Tuesday, December 17, 2013



On our way to Meknes we stopped by the archeological site of Volubilis… Morocco is full of UNESCO sites and this happens to be one of them. After winding three mountains and asking 5 farmers which way, I was starting to lose interest. Then we turned a corner, and lo and behold there it was. Wow, so breathtakingly beautiful.

Website quote: The Mauritanian capital, founded in the 3rd century B.C., became an important outpost of the Roman Empire and was graced with many fine buildings. Extensive remains of these survive in the archaeological site, located in a fertile agricultural area. Volubilis was later briefly to become the capital of Idris I, founder of the Idrisid dynasty, who is buried at nearby Moulay Idris.

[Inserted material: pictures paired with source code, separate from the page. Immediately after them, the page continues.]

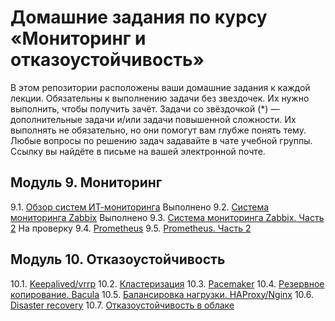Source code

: # Домашние задания по курсу «Мониторинг и отказоустойчивость»
В этом репозитории расположены ваши домашние задания к каждой лекции. 
Обязательны к выполнению задачи без звездочек. Их нужно выполнить, чтобы получить зачёт.
Задачи со звёздочкой (*) — дополнительные задачи и/или задачи повышенной сложности. Их выполнять не обязательно, но они помогут вам глубже понять тему.
Любые вопросы по решению задач задавайте в чате учебной группы. Ссылку вы найдёте в письме на вашей электронной почте.
## Модуль 9. Мониторинг
9.1. [Обзор систем ИТ-мониторинга](9-01.md) Выполнено
9.2. [Система мониторинга Zabbix](9-02.md) Выполнено
9.3. [Система мониторинга Zabbix. Часть 2](9-03.md) На проверку
9.4. [Prometheus](9-04.md)
9.5. [Prometheus. Часть 2](9-05.md)
## Модуль 10. Отказоустойчивость
10.1. [Keepalived/vrrp](10-01.md)
10.2. [Кластеризация](10-02.md)
10.3. [Pacemaker](10-03.md)
10.4. [Резервное копирование. Bacula](10-04.md)
10.5. [Балансировка нагрузки. HAProxy/Nginx](10-05.md)
10.6. [Disaster recovery](10-06.md)
10.7. [Отказоустойчивость в облаке](10-07.md)
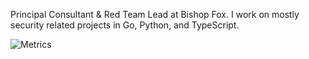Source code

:Principal Consultant & Red Team Lead at Bishop Fox. I work on mostly security related projects in Go, Python, and TypeScript.

![Metrics](https://metrics.lecoq.io/moloch--?template=classic&achievements=1&achievements.threshold=C&achievements.secrets=true&achievements.display=detailed&achievements.limit=0&config.timezone=America%2FChicago)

Cool Fact: The name of Volubilis is known both from ancient texts and from the abundant epigraphic material from the site itself. Its origin is unknown but may be a Latinized version of the Berber name for the oleanderoualilt , which grows in profusion on the banks of Wadi Khoumane that runs round part of the site.

Sebastian's best friend is half Moroccan, so when Taki the monkey leapt into his lap to take a nap… he said "he know's I'm his brother."

Sunday, December 15, 2013

Fes... {Part I}

I look at these pictures and still can't believe this is my life… never in a million years did I ever dream I'd be able to see such wonders and beauty in the world with my own eyes, with my own lens, with my own family... wow, God is good!

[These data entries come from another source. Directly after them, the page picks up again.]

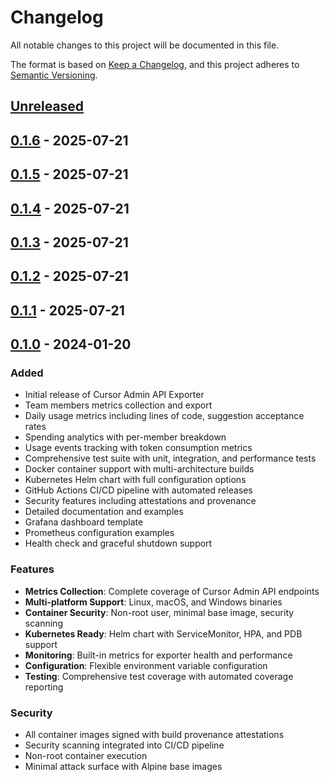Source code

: # Changelog

All notable changes to this project will be documented in this file.

The format is based on [Keep a Changelog](https://keepachangelog.com/en/1.0.0/),
and this project adheres to [Semantic Versioning](https://semver.org/spec/v2.0.0.html).

## [Unreleased]

## [0.1.6] - 2025-07-21

## [0.1.5] - 2025-07-21

## [0.1.4] - 2025-07-21

## [0.1.3] - 2025-07-21

## [0.1.2] - 2025-07-21

## [0.1.1] - 2025-07-21

## [0.1.0] - 2024-01-20

### Added
- Initial release of Cursor Admin API Exporter
- Team members metrics collection and export
- Daily usage metrics including lines of code, suggestion acceptance rates
- Spending analytics with per-member breakdown
- Usage events tracking with token consumption metrics
- Comprehensive test suite with unit, integration, and performance tests
- Docker container support with multi-architecture builds
- Kubernetes Helm chart with full configuration options
- GitHub Actions CI/CD pipeline with automated releases
- Security features including attestations and provenance
- Detailed documentation and examples
- Grafana dashboard template
- Prometheus configuration examples
- Health check and graceful shutdown support

### Features
- **Metrics Collection**: Complete coverage of Cursor Admin API endpoints
- **Multi-platform Support**: Linux, macOS, and Windows binaries
- **Container Security**: Non-root user, minimal base image, security scanning
- **Kubernetes Ready**: Helm chart with ServiceMonitor, HPA, and PDB support
- **Monitoring**: Built-in metrics for exporter health and performance
- **Configuration**: Flexible environment variable configuration
- **Testing**: Comprehensive test coverage with automated coverage reporting

### Security
- All container images signed with build provenance attestations
- Security scanning integrated into CI/CD pipeline
- Non-root container execution
- Minimal attack surface with Alpine base images

[0.1.1]: https://github.com/matanbaruch/cursor-admin-api-exporter/compare/v0.1.0...v0.1.1
[0.1.2]: https://github.com/matanbaruch/cursor-admin-api-exporter/compare/v0.1.1...v0.1.2
[0.1.3]: https://github.com/matanbaruch/cursor-admin-api-exporter/compare/v0.1.2...v0.1.3
[0.1.4]: https://github.com/matanbaruch/cursor-admin-api-exporter/compare/v0.1.3...v0.1.4
[0.1.5]: https://github.com/matanbaruch/cursor-admin-api-exporter/compare/v0.1.4...v0.1.5
[0.1.6]: https://github.com/matanbaruch/cursor-admin-api-exporter/compare/v0.1.5...v0.1.6
[Unreleased]: https://github.com/matanbaruch/cursor-admin-api-exporter/compare/v0.1.6...HEAD
[0.1.0]: https://github.com/matanbaruch/cursor-admin-api-exporter/releases/tag/v0.1.0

This view was the first stop on our tour of the imperial city of Fes, arguably one of the most beautiful cities in Morocco. There are just over 320 mosques in this view alone.

Our next stop was a ceramic tour which the kids thoroughly enjoyed. It all starts form this piece of rock that he's holding…we found plenty in his jean pockets when we got home. Little did he know that the tile makers would going to give everyone a piece. 

This guy was super impressive. He made this little tagine while the kids sat there and he made the lid just by eyeballing it, and it fit perfectly. talk about skills!

Our buddy given us the whole spiel.

This picture reminds me of Hansel and Gretel.

These tile makers form every little shape with their hammers and make the entire design by imagination only…no drawings, patterns, or plans.

The even cooler part is that because they do this upside down, they have to remember it in their minds backwards. We were a little nervous with the kids around this portion of the tour because this design below takes about 2 years to complete and 10s of thousands of tiny pieces.

My girl got a cute heart…it's safe to say that she got special treatment because they think that I'm Moroccan with an American husband.

These artist go through years of training to be able to do this…after doing this tour it's easy to spot out the less seasoned ceramic artists work, especially after washing something. The colors will bleed if not properly baked and treated.

These colors are pastel looking now, but once they are put into the kiln, they will turn a beautiful much richer and darker versions of these colors…the blue especially, it's what vendors who are really trying hard to make a sell, refer to as the "blue of Fes".

although, I really enjoyed this part of the day, I know absolutely nothing about brass, but I gotta tell you that watching the craftsmanship of the brass artist was amazing.